July 29th, 2013 // 1:26 pm @

Latest FDA and cGMP Compliance News

The European Medicines Agency has decided that there is not any evidence to confirm recent theories that commonly used diabetes drugs, called GLP-1 inhibitors, has any link to pancreatic cancer.

This review was done in response to a controversy about a study that was published in the magazine Diabetes a few months back. The study found that in humans, the drugs cause cell damage and proliferation, and showed a potential for changing into cancer. The study examined the pancreas of 20 deceased organ donors who had type 2 diabetes.

However, the Committee for Medicinal Products for Human Use at the EMA decided that the study had several potential bias sources and several methodological limitations. Most importantly, there were differences between the groups studied regarding gender, age, treatments and disease duration, which makes it difficult to interpret the results, the EMA said.

The Committee stated that the data from clinical studies do not show a higher risk with these drugs. The number of events in the studies are not large enough to draw conclusions. Due to the action mechanism, there are some uncertainties regarding the long term effects of the drugs on the pancreas, and more data collection is necessary.

The drugs imitate a hormone known as GLP-1 to stimulate the production of insulin in the body. They include Januvia by Merck; Onglyza by Bristol Myers Squibb; Byetta by Bristol Myers Squibb; and Tradjenta by Eli Lilly.

We do not know if this is the final word on this subject. In June, the US NIH had a two day conference to look at the safety of these drugs, and the event did not turn up anything new. However, FDA has started its review this year and no decision has been made yet.

The American Diabetes Association has asked for pharmaceutical firms to release data at the patient level for a fully independent review. Still, the ADA is saying currently that there is not enough information at this time to change treatment options for this form of cancer.

We can’t say if the ADA will change course. According to Robert Ratner, ADA’s chief medical officer, the ADA is going to keep working with industry to get better clarification of risks and benefits of incretin therapy.

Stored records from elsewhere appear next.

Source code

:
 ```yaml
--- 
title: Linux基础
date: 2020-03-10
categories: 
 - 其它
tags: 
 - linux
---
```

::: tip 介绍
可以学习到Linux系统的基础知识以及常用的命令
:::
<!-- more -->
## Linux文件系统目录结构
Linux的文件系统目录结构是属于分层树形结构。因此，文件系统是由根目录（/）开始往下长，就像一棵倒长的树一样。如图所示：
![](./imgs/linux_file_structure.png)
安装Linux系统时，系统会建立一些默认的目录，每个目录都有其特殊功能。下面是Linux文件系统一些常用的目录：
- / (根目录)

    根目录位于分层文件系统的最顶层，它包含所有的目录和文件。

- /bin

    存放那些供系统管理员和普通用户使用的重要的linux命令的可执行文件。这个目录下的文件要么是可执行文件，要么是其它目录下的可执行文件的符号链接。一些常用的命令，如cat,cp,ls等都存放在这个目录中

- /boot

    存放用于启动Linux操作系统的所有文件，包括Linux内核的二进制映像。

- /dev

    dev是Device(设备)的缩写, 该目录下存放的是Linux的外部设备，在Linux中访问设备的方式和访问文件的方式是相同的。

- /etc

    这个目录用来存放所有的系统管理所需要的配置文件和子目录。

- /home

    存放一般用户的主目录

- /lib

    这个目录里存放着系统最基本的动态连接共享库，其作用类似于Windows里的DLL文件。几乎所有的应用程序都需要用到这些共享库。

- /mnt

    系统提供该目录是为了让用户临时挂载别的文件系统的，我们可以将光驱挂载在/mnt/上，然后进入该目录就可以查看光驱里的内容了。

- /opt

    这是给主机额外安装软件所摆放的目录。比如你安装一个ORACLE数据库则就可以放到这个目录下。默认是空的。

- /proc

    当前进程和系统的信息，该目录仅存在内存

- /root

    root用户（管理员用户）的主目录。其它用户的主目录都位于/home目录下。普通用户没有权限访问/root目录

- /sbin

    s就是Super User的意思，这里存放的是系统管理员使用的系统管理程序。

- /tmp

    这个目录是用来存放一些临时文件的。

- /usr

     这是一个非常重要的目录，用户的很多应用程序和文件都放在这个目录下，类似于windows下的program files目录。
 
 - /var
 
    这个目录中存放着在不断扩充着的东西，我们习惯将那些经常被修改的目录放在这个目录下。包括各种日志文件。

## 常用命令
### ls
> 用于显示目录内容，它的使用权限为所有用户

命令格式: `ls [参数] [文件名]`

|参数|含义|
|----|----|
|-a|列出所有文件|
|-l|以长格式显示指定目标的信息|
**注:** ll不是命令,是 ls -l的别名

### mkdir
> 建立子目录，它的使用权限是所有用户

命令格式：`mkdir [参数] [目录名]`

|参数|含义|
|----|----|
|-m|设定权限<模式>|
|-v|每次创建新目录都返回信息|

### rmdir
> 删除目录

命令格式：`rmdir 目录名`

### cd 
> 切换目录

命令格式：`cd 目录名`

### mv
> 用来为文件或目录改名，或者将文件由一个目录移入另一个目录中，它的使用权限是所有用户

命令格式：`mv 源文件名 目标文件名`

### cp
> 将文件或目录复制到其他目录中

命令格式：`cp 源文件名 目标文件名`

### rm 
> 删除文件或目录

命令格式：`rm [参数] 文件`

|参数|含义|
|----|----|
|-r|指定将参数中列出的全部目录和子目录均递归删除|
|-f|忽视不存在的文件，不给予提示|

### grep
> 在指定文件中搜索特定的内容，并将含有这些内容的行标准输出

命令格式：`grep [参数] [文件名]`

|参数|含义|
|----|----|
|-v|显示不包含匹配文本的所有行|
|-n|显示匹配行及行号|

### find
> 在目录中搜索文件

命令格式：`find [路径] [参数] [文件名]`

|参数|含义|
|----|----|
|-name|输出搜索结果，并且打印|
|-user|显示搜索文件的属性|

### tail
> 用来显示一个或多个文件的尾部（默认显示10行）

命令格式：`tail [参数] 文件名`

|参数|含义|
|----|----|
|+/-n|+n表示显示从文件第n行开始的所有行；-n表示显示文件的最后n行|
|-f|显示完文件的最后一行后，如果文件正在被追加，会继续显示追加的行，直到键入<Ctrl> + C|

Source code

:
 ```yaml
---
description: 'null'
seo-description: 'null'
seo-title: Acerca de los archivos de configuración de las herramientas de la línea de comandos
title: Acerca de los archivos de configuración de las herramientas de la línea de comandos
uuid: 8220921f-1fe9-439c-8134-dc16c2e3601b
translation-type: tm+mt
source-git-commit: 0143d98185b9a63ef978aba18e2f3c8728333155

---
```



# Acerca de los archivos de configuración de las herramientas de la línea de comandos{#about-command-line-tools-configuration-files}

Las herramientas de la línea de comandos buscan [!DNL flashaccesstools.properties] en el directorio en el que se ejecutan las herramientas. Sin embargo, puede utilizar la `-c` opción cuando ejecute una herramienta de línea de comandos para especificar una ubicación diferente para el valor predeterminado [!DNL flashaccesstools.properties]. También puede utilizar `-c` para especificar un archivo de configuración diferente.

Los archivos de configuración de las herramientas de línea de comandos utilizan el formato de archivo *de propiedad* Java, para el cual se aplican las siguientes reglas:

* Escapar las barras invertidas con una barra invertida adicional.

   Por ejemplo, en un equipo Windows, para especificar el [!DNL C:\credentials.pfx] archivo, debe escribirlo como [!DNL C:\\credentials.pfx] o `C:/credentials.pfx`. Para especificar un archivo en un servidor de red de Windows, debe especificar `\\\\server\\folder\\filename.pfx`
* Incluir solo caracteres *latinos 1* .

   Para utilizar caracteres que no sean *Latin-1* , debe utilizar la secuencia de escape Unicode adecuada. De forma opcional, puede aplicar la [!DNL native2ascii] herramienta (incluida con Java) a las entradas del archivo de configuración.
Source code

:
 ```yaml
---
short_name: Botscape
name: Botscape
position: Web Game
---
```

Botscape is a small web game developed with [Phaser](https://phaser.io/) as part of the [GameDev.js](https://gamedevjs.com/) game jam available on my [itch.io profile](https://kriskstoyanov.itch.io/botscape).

It seems that for now, drug makers and investors should feel a sense of relief. FDA and EMA are going to keep watching the drugs for signs of adverse events related to pancreatic cancer, but the EMA press release and the NIH meeting should provide some reassurance to the public for now.

EMA notes that there are two large studies under way since 2011 to better study the cancer risks of these drugss. The first results of the studies are expected in mid 2014.

Other studies have added to concerns, however. A study in JAMA Internal Medicine in March looked at the insurance records of 2600 diabetics from 2005-8, and found that patients who had pancreatitis had two times the risk to have been treated with Byetta or Januvia, than a control group of diabetics who did not have pancreatitis.